Growth of the October 1 dome continues to generate rockfalls and small pyroclastic flows. There was also shallow VT earthquake activity under the crater area, the first since activity on the October 1 dome restarted in late December. Areas outside of the Tar River valley are not currently threatened by this activity, although anywhere downwind of the volcano will be affected by light ashfall. A rapid escalation in activity is possible and could have serious consequences for much of the evacuated areas. Everyone should remain vigilant and follow the alert procedures. There is no access to zone A/B and only limited access to zone C/D.
Seismic activity was dominated by rockfalls and shallow VT earthquakes. 78 rockfall signals were recorded today, a slight decrease from yesterday. All the rockfalls are probably generated by growth of the October 1 dome. The size of the rockfalls was slightly reduced compared to those recorded in the last two days. Shallow VT earthquake activity resumed during this reporting period, with 53 VT earthquakes recorded. These were in the first swarms of shallow VTs since December 21, when activity resumed on the October 1 dome. The VT earthquakes occurred in three distinct swarms, from 6 to 8 pm last night, from 4:30 until 6 am today and from 2:50 pm until the end of the reporting period. The signals from these VTs are similar to those from the shallow VT swarms that dominated the seismic records during November and early December. Like those events, the current ones are located under the crater area, but at slightly deeper depths, 2 to 3 km. The level of activity is much less than that recorded during the peak of activity in mid-December.

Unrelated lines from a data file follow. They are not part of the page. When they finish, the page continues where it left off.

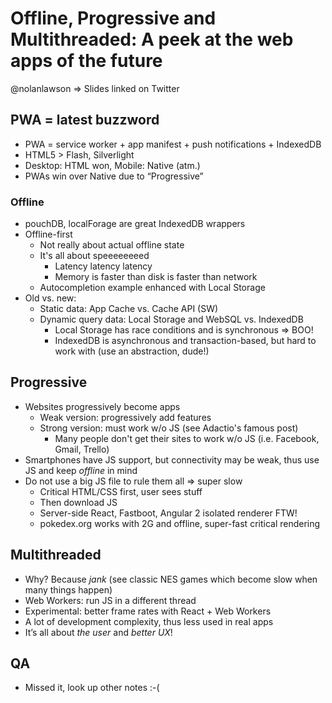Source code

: # Offline, Progressive and Multithreaded: A peek at the web apps of the future

@nolanlawson => Slides linked on Twitter

## PWA = latest buzzword

- PWA = service worker + app manifest + push notifications + IndexedDB
- HTML5 > Flash, Silverlight
- Desktop: HTML won, Mobile: Native (atm.)
- PWAs win over Native due to “Progressive”

### Offline
- pouchDB, localForage are great IndexedDB wrappers
- Offline-first
  - Not really about actual offline state
  - It's all about speeeeeeeed
    - Latency latency latency
    - Memory is faster than disk is faster than network
  - Autocompletion example enhanced with Local Storage
- Old vs. new:
  - Static data: App Cache vs. Cache API (SW)
  - Dynamic query data: Local Storage and WebSQL vs. IndexedDB
    - Local Storage has race conditions and is synchronous => BOO!
    - IndexedDB is asynchronous and transaction-based, but hard to work with (use an abstraction, dude!)

## Progressive
- Websites progressively become apps
  - Weak version: progressively add features
  - Strong version: must work w/o JS (see Adactio's famous post)
    - Many people don't get their sites to work w/o JS (i.e. Facebook, Gmail, Trello)
- Smartphones have JS support, but connectivity may be weak, thus use JS and keep *offline* in mind
- Do not use a big JS file to rule them all => super slow
  - Critical HTML/CSS first, user sees stuff
  - Then download JS
  - Server-side React, Fastboot, Angular 2 isolated renderer FTW!
  - pokedex.org works with 2G and offline, super-fast critical rendering

## Multithreaded

- Why? Because *jank* (see classic NES games which become slow when many things happen)
- Web Workers: run JS in a different thread
- Experimental: better frame rates with React + Web Workers
- A lot of development complexity, thus less used in real apps
- It’s all about *the user* and *better UX*!

## QA

- Missed it, look up other notes :-(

Visibility has been poor for most of the day, with the crater area covered in cloud. Rockfalls and small pyroclastic flows were observed during brief periods of partial visibility this morning. Small ash clouds were generated by rockfalls throughout the day. These drifted to the west forming a diffuse low-level ash plume. Satellite observations detected the plume out to a distance of over 200 miles from Montserrat
GPS measurements were made on the "BIGNET" network around the volcano.
The Sulphur Dioxide flux in the gas plume, measured using COSPEC, was about 400 tonnes per day. This is a slight increase over recent measurements.
Sharon Teebenny and Uche Osuji from the Seismic Research Unit, University of West Indies, arrived today to take up their duties at MVO.